Role of diacylglycerol kinase in autophagy, ER biogenesis, and triterpene metabolism.

Abstract

Saccharomyces cerevisiae is widely used for producing various triterpenes by exploiting its native mevalonate/ergosterol pathway. Yeasts that accumulate phospholipids can produce more triterpenes. Our recent study demonstrated that a high phospholipid-accumulating yeast phenotype, as in spt10Δ yeast, results in increased endoplasmic reticulum (ER) biogenesis, resulting in ER expansion.
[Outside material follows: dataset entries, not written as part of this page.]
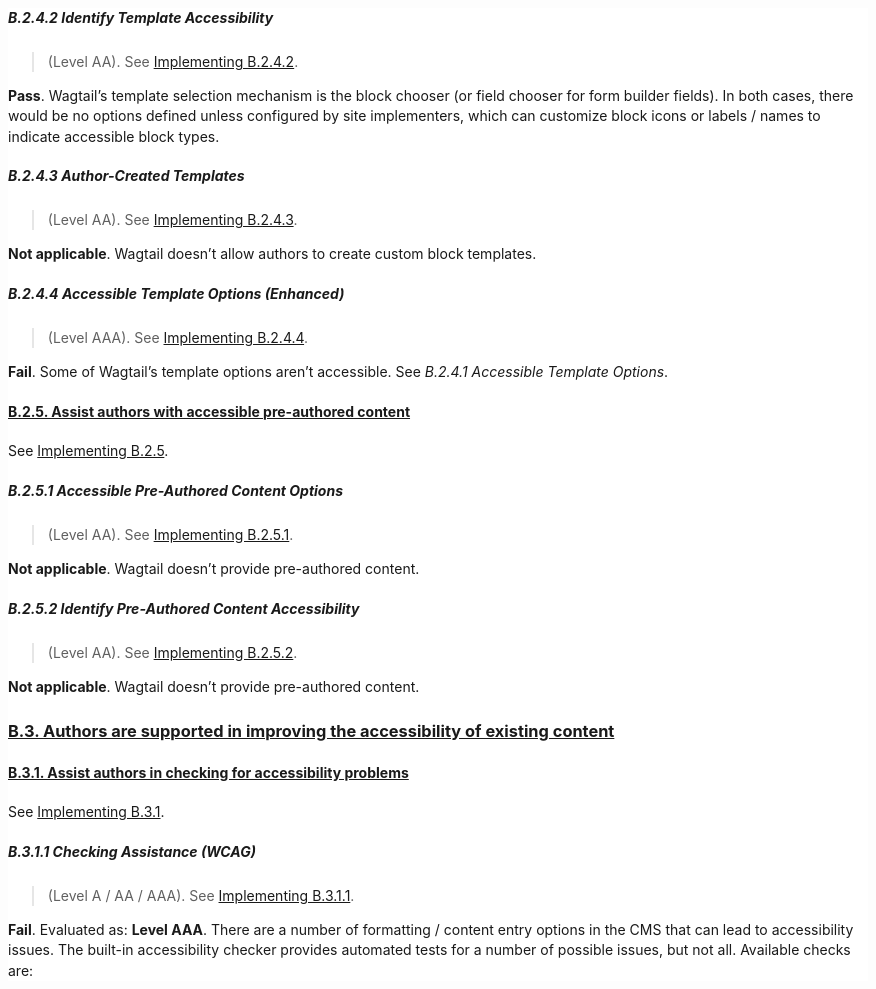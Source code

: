 ##### B.2.4.2 Identify Template Accessibility

> (Level AA). See [Implementing B.2.4.2](http://www.w3.org/TR/2015/NOTE-IMPLEMENTING-ATAG20-20150924/#sc_b242).

**Pass**. Wagtail’s template selection mechanism is the block chooser (or field chooser for form builder fields). In both cases, there would be no options defined unless configured by site implementers, which can customize block icons or labels / names to indicate accessible block types.

##### B.2.4.3 Author-Created Templates

> (Level AA). See [Implementing B.2.4.3](http://www.w3.org/TR/2015/NOTE-IMPLEMENTING-ATAG20-20150924/#sc_b243).

**Not applicable**. Wagtail doesn’t allow authors to create custom block templates.

##### B.2.4.4 Accessible Template Options (Enhanced)

> (Level AAA). See [Implementing B.2.4.4](http://www.w3.org/TR/2015/NOTE-IMPLEMENTING-ATAG20-20150924/#sc_b244).

**Fail**. Some of Wagtail’s template options aren’t accessible. See _B.2.4.1 Accessible Template Options_.

#### [B.2.5. Assist authors with accessible pre-authored content](https://www.w3.org/TR/ATAG20/#gl_b25)

See [Implementing B.2.5](http://www.w3.org/TR/2015/NOTE-IMPLEMENTING-ATAG20-20150924/#gl_b25).

##### B.2.5.1 Accessible Pre-Authored Content Options

> (Level AA). See [Implementing B.2.5.1](http://www.w3.org/TR/2015/NOTE-IMPLEMENTING-ATAG20-20150924/#sc_b251).

**Not applicable**. Wagtail doesn’t provide pre-authored content.

##### B.2.5.2 Identify Pre-Authored Content Accessibility

> (Level AA). See [Implementing B.2.5.2](http://www.w3.org/TR/2015/NOTE-IMPLEMENTING-ATAG20-20150924/#sc_b252).

**Not applicable**. Wagtail doesn’t provide pre-authored content.

### [B.3. Authors are supported in improving the accessibility of existing content](https://www.w3.org/TR/ATAG20/#principle_b3)

#### [B.3.1. Assist authors in checking for accessibility problems](https://www.w3.org/TR/ATAG20/#gl_b31)

See [Implementing B.3.1](http://www.w3.org/TR/2015/NOTE-IMPLEMENTING-ATAG20-20150924/#gl_b31).

##### B.3.1.1 Checking Assistance (WCAG)

> (Level A / AA / AAA). See [Implementing B.3.1.1](http://www.w3.org/TR/2015/NOTE-IMPLEMENTING-ATAG20-20150924/#sc_b311).

**Fail**. Evaluated as: **Level AAA**. There are a number of formatting / content entry options in the CMS that can lead to accessibility issues. The built-in accessibility checker provides automated tests for a number of possible issues, but not all. Available checks are:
However, the spt10Δ strain also exhibits high reticulophagy. Dgk1 (diacylglycerol kinase) is an important enzyme in lipid metabolism, which synthesizes phosphatidic acid (PA) by phosphorylating diacylglycerol (DG). We demonstrate that spt10Δ yeast with increased Dgk1 activity offer two desired results, (i) a highly expanded ER, due to redirection of the lipid pathway away from triglycerides towards phospholipid synthesis, increasing ER biogenesis; and (ii) decreased reticulophagy, by increasing the PA pool that activates TOR complex-mediated autophagy suppression. It was speculated that more ER-bound pathway enzymes can fit in the expanded ER, and the mevalonate-ergosterol pathway, being ER bound, might have higher activity. This was demonstrated by the co-expression of Dgk1 and plant triterpene synthase in spt10Δ yeast, which shows a high accumulation of plant triterpene.